Partner
Science  /  Antecedent

How Farmers Convinced Scientists to Take Climate Change Seriously

Rural Americans once led the fight to link extreme weather like Hurricane Harvey and human activity. What changed?
JFK accompanies a man and woman walking through the wreckage of a tornado.
AP Photo

Almost immediately after the U.S. started atmospheric nuclear testing on the continent in 1951, farmers began to blame the bombs for triggering unseasonable cold snaps and hailstorms that damaged their crops. In March 1952, Golconda, Nev., became the first of many towns to petition the government to cease testing because of atom weather.

The controversy hit front pages nationwide in June of 1953 when one of the most lethal tornado outbreaks in history smashed into Flint, Mich., and Worcester, Mass, right on the heels of the spring nuclear test series. This outbreak capped an especially deadly season that saw an F-5 tornado in Waco, Tex., kill 114 people in a single day. A Gallup survey two weeks later indicated that nearly a third of the public believed that the testing had caused the outbreak, with another third unsure. Congressmen pressed the White House for answers, dragging all branches of the military, as well as the Atomic Energy Commission and Weather Bureau, to testify in hearings.

The Worcester tornado was a wake-up call. It launched a national debate over the power of new technologies and their culpability in natural disasters. It also suggested that the earth was perhaps not as resilient to human activity as scientists had previously believed. People started pondering whether humanity had become more powerful than even the greatest forces of nature.

In the early 1950s, meteorologists working with the Atomic Energy Commission had dismissed these claims, arguing that the bomb was “puny” when held up to even a regular thunderstorm, much less a hurricane. As the Weather Bureau Chief quipped, the weather was “usually unusual.”

But after the tornado, the Weather Bureau finally took public hysteria seriously and directed their scientists to investigate the issue. In 1955, they published a series of reports that all reached the same agnostic conclusion — it was “unlikely” the bomb could affect the weather, much less climate. But no one could know for sure.

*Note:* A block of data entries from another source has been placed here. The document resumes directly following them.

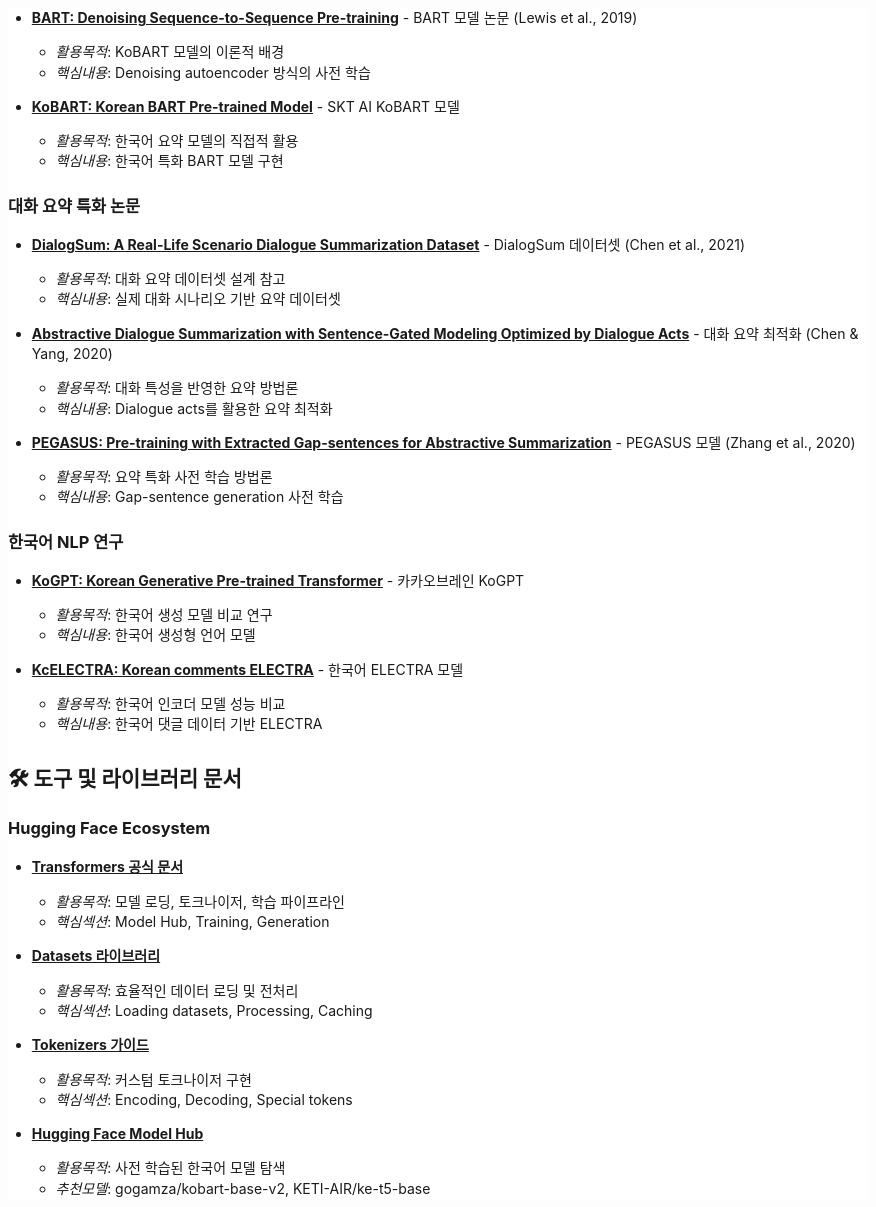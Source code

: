 - **[BART: Denoising Sequence-to-Sequence Pre-training](https://arxiv.org/abs/1910.13461)** - BART 모델 논문 (Lewis et al., 2019)
  - *활용목적*: KoBART 모델의 이론적 배경
  - *핵심내용*: Denoising autoencoder 방식의 사전 학습

- **[KoBART: Korean BART Pre-trained Model](https://github.com/SKT-AI/KoBART)** - SKT AI KoBART 모델
  - *활용목적*: 한국어 요약 모델의 직접적 활용
  - *핵심내용*: 한국어 특화 BART 모델 구현

### 대화 요약 특화 논문
- **[DialogSum: A Real-Life Scenario Dialogue Summarization Dataset](https://arxiv.org/abs/2105.06762)** - DialogSum 데이터셋 (Chen et al., 2021)
  - *활용목적*: 대화 요약 데이터셋 설계 참고
  - *핵심내용*: 실제 대화 시나리오 기반 요약 데이터셋

- **[Abstractive Dialogue Summarization with Sentence-Gated Modeling Optimized by Dialogue Acts](https://arxiv.org/abs/1809.05715)** - 대화 요약 최적화 (Chen & Yang, 2020)
  - *활용목적*: 대화 특성을 반영한 요약 방법론
  - *핵심내용*: Dialogue acts를 활용한 요약 최적화

- **[PEGASUS: Pre-training with Extracted Gap-sentences for Abstractive Summarization](https://arxiv.org/abs/1912.08777)** - PEGASUS 모델 (Zhang et al., 2020)
  - *활용목적*: 요약 특화 사전 학습 방법론
  - *핵심내용*: Gap-sentence generation 사전 학습

### 한국어 NLP 연구
- **[KoGPT: Korean Generative Pre-trained Transformer](https://github.com/kakaobrain/kogpt)** - 카카오브레인 KoGPT
  - *활용목적*: 한국어 생성 모델 비교 연구
  - *핵심내용*: 한국어 생성형 언어 모델

- **[KcELECTRA: Korean comments ELECTRA](https://github.com/Beomi/KcELECTRA)** - 한국어 ELECTRA 모델
  - *활용목적*: 한국어 인코더 모델 성능 비교
  - *핵심내용*: 한국어 댓글 데이터 기반 ELECTRA

## 🛠️ 도구 및 라이브러리 문서

### Hugging Face Ecosystem
- **[Transformers 공식 문서](https://huggingface.co/docs/transformers/)**
  - *활용목적*: 모델 로딩, 토크나이저, 학습 파이프라인
  - *핵심섹션*: Model Hub, Training, Generation

- **[Datasets 라이브러리](https://huggingface.co/docs/datasets/)**
  - *활용목적*: 효율적인 데이터 로딩 및 전처리
  - *핵심섹션*: Loading datasets, Processing, Caching

- **[Tokenizers 가이드](https://huggingface.co/docs/tokenizers/)**
  - *활용목적*: 커스텀 토크나이저 구현
  - *핵심섹션*: Encoding, Decoding, Special tokens

- **[Hugging Face Model Hub](https://huggingface.co/models)**
  - *활용목적*: 사전 학습된 한국어 모델 탐색
  - *추천모델*: gogamza/kobart-base-v2, KETI-AIR/ke-t5-base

Farmers responded with outrage over their inability to prevent the AEC from risking environmental catastrophe. Local farmers’ collectives such as the Cherry Growers Association of Beaumont, Calif., began to fund their own studies. And it was not just organizations that produced studies. Individuals — from a sportsman in rural Pennsylvania to a high school student in suburban Pasadena — became citizen-scientists, concerned about climate change and its consequences on their lives.

By the end of the decade, the farmers had won the war of public opinion. City-dwellers were just as likely as rural folk to believe in “atom weather.”